Would you count the lines of the listing that carry the word "from"? Give only the resulting number.
◇ ◇ ◇ ◇ ◇ ◇ ◇
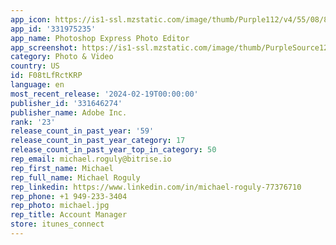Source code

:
 ```yaml
---
app_icon: https://is1-ssl.mzstatic.com/image/thumb/Purple112/v4/55/08/86/5508865f-8f0c-e6ac-cf3e-a6707ac7f8ba/AppIcon-0-1x_U007emarketing-0-7-0-85-220.png/1024x1024bb.png
app_id: '331975235'
app_name: Photoshop Express Photo Editor
app_screenshot: https://is1-ssl.mzstatic.com/image/thumb/PurpleSource126/v4/7b/45/bf/7b45bfef-b771-937b-1b02-0c8c5a9cc4cb/c59649e4-9a88-495e-b225-5fdd25196432_B_01_Adobe_AdobePhotoshopExpress_iOS6.7_Splash_1290x2796_US.png/1284x2778bb.png
category: Photo & Video
country: US
id: F08tLfRctKRP
language: en
most_recent_release: '2024-02-19T00:00:00'
publisher_id: '331646274'
publisher_name: Adobe Inc.
rank: '23'
release_count_in_past_year: '59'
release_count_in_past_year_category: 17
release_count_in_past_year_top_in_category: 50
rep_email: michael.roguly@bitrise.io
rep_first_name: Michael
rep_full_name: Michael Roguly
rep_linkedin: https://www.linkedin.com/in/michael-roguly-77376710
rep_phone: +1 949-233-3404
rep_photo: michael.jpg
rep_title: Account Manager
store: itunes_connect
---
```

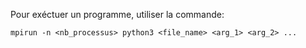 Pour exéctuer un programme, utiliser la commande:
```
mpirun -n <nb_processus> python3 <file_name> <arg_1> <arg_2> ...
```
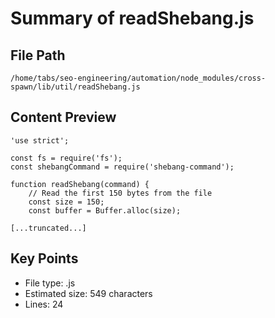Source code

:# Summary of readShebang.js
  
## File Path
`/home/tabs/seo-engineering/automation/node_modules/cross-spawn/lib/util/readShebang.js`

## Content Preview
```
'use strict';

const fs = require('fs');
const shebangCommand = require('shebang-command');

function readShebang(command) {
    // Read the first 150 bytes from the file
    const size = 150;
    const buffer = Buffer.alloc(size);

[...truncated...]
```

## Key Points
- File type: .js
- Estimated size: 549 characters
- Lines: 24
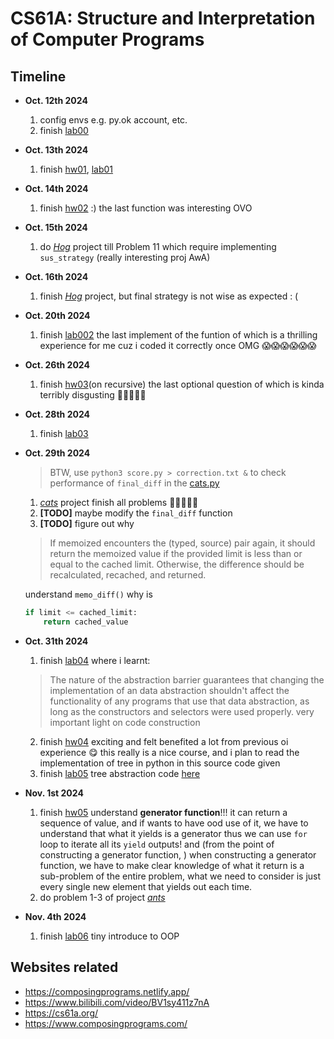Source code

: # CS61A: Structure and Interpretation of Computer Programs
## Timeline
- **Oct. 12th 2024**
  1. config envs e.g. py.ok account, etc.
  2. finish [lab00](./lab/lab00/lab00.py)
   
- **Oct. 13th 2024**
  1. finish [hw01](./hw/hw01/hw01.py), [lab01](./lab/lab01/lab01.py)
   
- **Oct. 14th 2024**
  1. finish [hw02](./hw/hw02/hw02.py) :) the last function was interesting OVO
   
- **Oct. 15th 2024**
  1. do [*Hog*](./project/hog/hog.py) project till Problem 11 which require implementing `sus_strategy` (really interesting proj AwA)
   
- **Oct. 16th 2024**
  1. finish [*Hog*](./project/hog/hog.py) project, but final strategy is not wise as expected : (
   
- **Oct. 20th 2024**
  1. finish [lab002](./lab/lab02/lab02.py) the last implement of the funtion of which is a thrilling experience for me cuz i coded it correctly once OMG 😱😱😱😱😱😱
   
- **Oct. 26th 2024**
  1. finish [hw03](./hw/hw03/hw03.py)(on recursive) the last optional question of which is kinda terribly disgusting 🤢🤢🤢🤢🤢
   
- **Oct. 28th 2024**
  1. finish [lab03](./lab/lab03/lab03.py)
   
- **Oct. 29th 2024**
  > BTW, use `python3 score.py > correction.txt &` to check performance of `final_diff` in the [cats.py](./project/cats/cats.py)
  1. [*cats*](./project/cats/cats.py) project finish all problems 🥺🥺🥺🥺🥺
  2. **[TODO]** maybe modify the `final_diff` function
  3. **[TODO]** figure out why
    > If memoized encounters the (typed, source) pair again, it should return the memoized value if the provided limit is less than or equal to the cached limit. Otherwise, the difference should be recalculated, recached, and returned.

    understand `memo_diff()` why is
    ``` py
    if limit <= cached_limit:
        return cached_value
    ```
   
- **Oct. 31th 2024**
  1. finish [lab04](./lab/lab04/lab04.py) where i learnt:
    > The nature of the abstraction barrier guarantees that changing the implementation of an data abstraction shouldn't affect the functionality of any programs that use that data abstraction, as long as the constructors and selectors were used properly.
    very important light on code construction
  2. finish [hw04](./hw/hw04/hw04.py) exciting and felt benefited a lot from previous oi experience 😋
      this really is a nice course, and i plan to read the implementation of tree in python in this source code given
  3. finish [lab05](./lab/lab05/lab05.py) tree abstraction code [here](./lab/lab05/tree.py)
   
- **Nov. 1st 2024**
  1. finish [hw05](./hw/hw05/hw05.py) understand **generator function**!!! it can return a sequence of value, and if wants to have ood use of it, we have to understand that what it yields is a generator thus we can use `for` loop to iterate all its `yield` outputs! and (from the point of constructing a generator function, ) when constructing a generator function, we have to make clear knowledge of what it return is a sub-problem of the entire problem, what we need to consider is just every single new element that yields out each time.
  2. do problem 1-3 of project [*ants*](./project/ants/ants.py)

- **Nov. 4th 2024**
  1. finish [lab06](./lab/lab06/lab06.py) tiny introduce to OOP


## Websites related
- https://composingprograms.netlify.app/
- https://www.bilibili.com/video/BV1sy411z7nA
- https://cs61a.org/
- https://www.composingprograms.com/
◇ ◇ ◇ ◇ ◇ ◇ ◇
Expected answer –
3